— THE TASK —
Word for word, retype each record shown below.

— DATA —
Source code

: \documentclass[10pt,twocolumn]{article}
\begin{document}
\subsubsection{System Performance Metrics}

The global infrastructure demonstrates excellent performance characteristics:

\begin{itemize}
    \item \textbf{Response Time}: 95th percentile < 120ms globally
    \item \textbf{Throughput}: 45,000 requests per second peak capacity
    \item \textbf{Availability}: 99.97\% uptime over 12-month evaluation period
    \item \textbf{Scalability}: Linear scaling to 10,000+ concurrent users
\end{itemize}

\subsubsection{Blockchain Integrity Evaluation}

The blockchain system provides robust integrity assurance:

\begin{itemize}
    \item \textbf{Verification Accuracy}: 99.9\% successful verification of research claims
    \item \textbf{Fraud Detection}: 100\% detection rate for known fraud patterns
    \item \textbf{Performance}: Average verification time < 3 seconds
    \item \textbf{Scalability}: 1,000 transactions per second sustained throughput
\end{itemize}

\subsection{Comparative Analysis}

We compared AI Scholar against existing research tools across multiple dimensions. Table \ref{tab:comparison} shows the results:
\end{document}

— EXERCISE ANSWER —
Source code

: \documentclass[10pt,twocolumn]{article}
\begin{document}
\subsubsection{System Performance Metrics}

The global infrastructure demonstrates excellent performance characteristics:

\begin{itemize}
    \item \textbf{Response Time}: 95th percentile < 120ms globally
    \item \textbf{Throughput}: 45,000 requests per second peak capacity
    \item \textbf{Availability}: 99.97\% uptime over 12-month evaluation period
    \item \textbf{Scalability}: Linear scaling to 10,000+ concurrent users
\end{itemize}

\subsubsection{Blockchain Integrity Evaluation}

The blockchain system provides robust integrity assurance:

\begin{itemize}
    \item \textbf{Verification Accuracy}: 99.9\% successful verification of research claims
    \item \textbf{Fraud Detection}: 100\% detection rate for known fraud patterns
    \item \textbf{Performance}: Average verification time < 3 seconds
    \item \textbf{Scalability}: 1,000 transactions per second sustained throughput
\end{itemize}

\subsection{Comparative Analysis}

We compared AI Scholar against existing research tools across multiple dimensions. Table \ref{tab:comparison} shows the results:
\end{document}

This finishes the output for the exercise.